[mpich-discuss] Failed to allocate memory for an unexpected message

Luiz Carlos da Costa Junior lcjunior at ufrj.br
Thu Jul 2 13:22:55 CDT 2015


Hello all,

In 2013 I had problems regarding the allocation of unexpected messages in
MPI.
After your kind assistance, I implemented a "buffer" matrix in the receiver
process, using MPI_IRECV, MPI_WAITANY and MPI_TESTANY functions (the code
snippet is attached).

It has been working nicely since than until recently, when I faced the same
problems again:

Fatal error in MPI_Recv: Other MPI error, error stack:
> MPI_Recv(186)......................: MPI_Recv(buf=0x7fffe8dd5974, count=1,
> MPI_INTEGER, src=0, tag=MPI_ANY_TAG, MPI_COMM_WORLD, status=0xd213d0) failed
> MPIDI_CH3I_Progress(402)...........:
> MPID_nem_mpich2_blocking_recv(905).:
> MPID_nem_tcp_connpoll(1838)........:
> state_commrdy_handler(1676)........:
> MPID_nem_tcp_recv_handler(1564)....:
> MPID_nem_handle_pkt(636)...........:
> MPIDI_CH3_PktHandler_EagerSend(606): Failed to allocate memory for an
> unexpected message. 261895 unexpected messages queued.
> Fatal error in MPI_Recv: Other MPI error, error stack:
> MPI_Recv(186).............: MPI_Recv(buf=0x7fffd052b9f4, count=1,
> MPI_INTEGER, src=0, tag=MPI_ANY_TAG, MPI_COMM_WORLD, status=0xd213d0) failed
> dequeue_and_set_error(596): Communication error with rank 0
> Fatal error in MPI_Recv: Other MPI error, error stack:
> MPI_Recv(186).............: MPI_Recv(buf=0x7fff58fe5b74, count=1,
> MPI_INTEGER, src=0, tag=MPI_ANY_TAG, MPI_COMM_WORLD, status=0xd213d0) failed
> dequeue_and_set_error(596): Communication error with rank 0
> Fatal error in MPI_Recv: Other MPI error, error stack:
> MPI_Recv(186).............: MPI_Recv(buf=0x7fff6fae19f4, count=1,
> MPI_INTEGER, src=0, tag=MPI_ANY_TAG, MPI_COMM_WORLD, status=0xd213d0) failed
> dequeue_and_set_error(596): Communication error with rank 0
> Fatal error in MPI_Recv: Other MPI error, error stack:
> MPI_Recv(186).............: MPI_Recv(buf=0x7fff55bc8e74, count=1,
> MPI_INTEGER, src=0, tag=MPI_ANY_TAG, MPI_COMM_WORLD, status=0xd213d0) failed
> dequeue_and_set_error(596): Communication error with rank 0
>

I'm using the MPICH2 1.4.1p1 on a Linux x64 machine (AWS EC2 instance). The
last execution with this error had 63 working processes sending all the
output to just one receiver/writer process.

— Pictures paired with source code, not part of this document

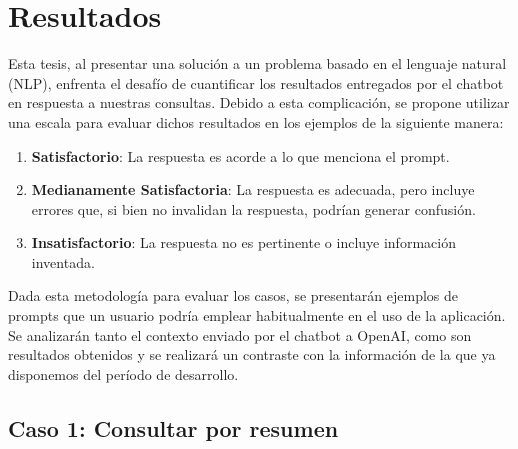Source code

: \chapter{Resultados}

Esta tesis, al presentar una solución a un problema basado en el lenguaje natural (NLP), enfrenta el desafío de cuantificar 
los resultados entregados por el chatbot en respuesta a nuestras consultas. Debido a esta complicación, se propone utilizar 
una escala para evaluar dichos resultados en los ejemplos de la siguiente manera:

\begin{enumerate}
    \item \textbf{Satisfactorio}: La respuesta es acorde a lo que menciona el prompt.
    \item \textbf{Medianamente Satisfactoria}: La respuesta es adecuada, pero incluye errores que, si bien no invalidan la respuesta, podrían generar confusión.
    \item \textbf{Insatisfactorio}: La respuesta no es pertinente o incluye información inventada.
\end{enumerate}

Dada esta metodología para evaluar los casos, se presentarán ejemplos de prompts que un usuario podría emplear habitualmente 
en el uso de la aplicación. Se analizarán tanto el contexto enviado por el chatbot a OpenAI, como son resultados obtenidos y se 
realizará un contraste con la información de la que ya disponemos del período de desarrollo.

\section{Caso 1: Consultar por resumen}


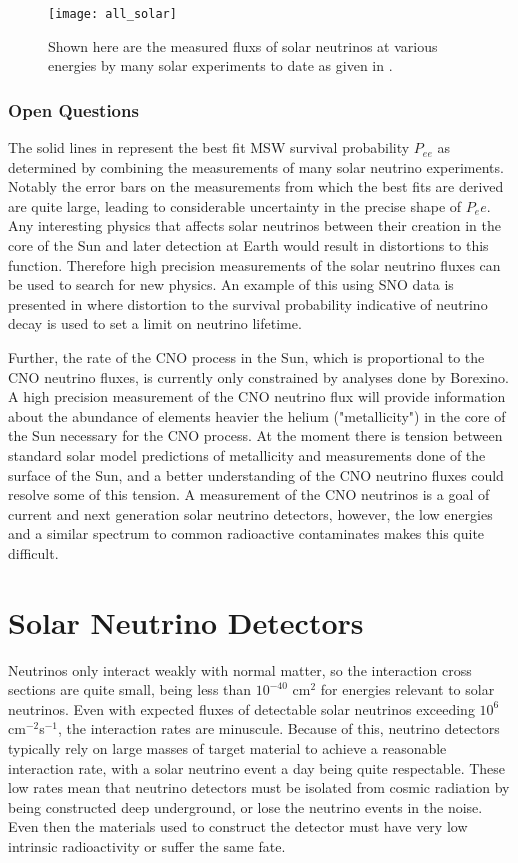 \begin{figure}
\centering
\texttt{[image: all\_solar]}
\caption{\label{fig:global_solar}Shown here are the measured fluxs of solar neutrinos at various energies by many solar experiments to date as given in \cite{nonstandard_interactions}.}
\end{figure}

\subsection{Open Questions}
The solid lines in  represent the best fit MSW survival probability $P_{ee}$ as determined by combining the measurements of many solar neutrino experiments.
Notably the error bars on the measurements from which the best fits are derived are quite large, leading to considerable uncertainty in the precise shape of $P_ee$.
Any interesting physics that affects solar neutrinos between their creation in the core of the Sun and later detection at Earth would result in distortions to this function.
Therefore high precision measurements of the solar neutrino fluxes can be used to search for new physics. 
An example of this using SNO data is presented in  where distortion to the survival probability indicative of neutrino decay is used to set a limit on neutrino lifetime.

Further, the rate of the CNO process in the Sun, which is proportional to the CNO neutrino fluxes, is currently only constrained by analyses done by Borexino.
A high precision measurement of the CNO neutrino flux will provide information about the abundance of elements heavier the helium ("metallicity") in the core of the Sun necessary for the CNO process.
At the moment there is tension between standard solar model predictions of metallicity and measurements done of the surface of the Sun, and a better understanding of the CNO neutrino fluxes could resolve some of this tension.
A measurement of the CNO neutrinos is a goal of current and next generation solar neutrino detectors, however, the low energies and a similar spectrum to common radioactive contaminates makes this quite difficult.

\chapter{Solar Neutrino Detectors}
\label{ch:detectors}

Neutrinos only interact weakly with normal matter, so the interaction cross sections are quite small, being less than $10^{-40}$ cm$^2$ for energies relevant to solar neutrinos.
Even with expected fluxes of detectable solar neutrinos exceeding $10^6$ cm$^{-2}$s$^{-1}$, the interaction rates are minuscule.
Because of this, neutrino detectors typically rely on large masses of target material to achieve a reasonable interaction rate, with a solar neutrino event a day being quite respectable.
These low rates mean that neutrino detectors must be isolated from cosmic radiation by being constructed deep underground, or lose the neutrino events in the noise.
Even then the materials used to construct the detector must have very low intrinsic radioactivity or suffer the same fate.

The program and number of messages sent/received are pretty much the same.
The only thing I can imagine is that, probably, the processor is
proportionally faster than the network/IO speed today when compared to 2013
AWS EC2 instance. In this way, probably the writer process gets "flooded"
with messages earlier. Does it make sense?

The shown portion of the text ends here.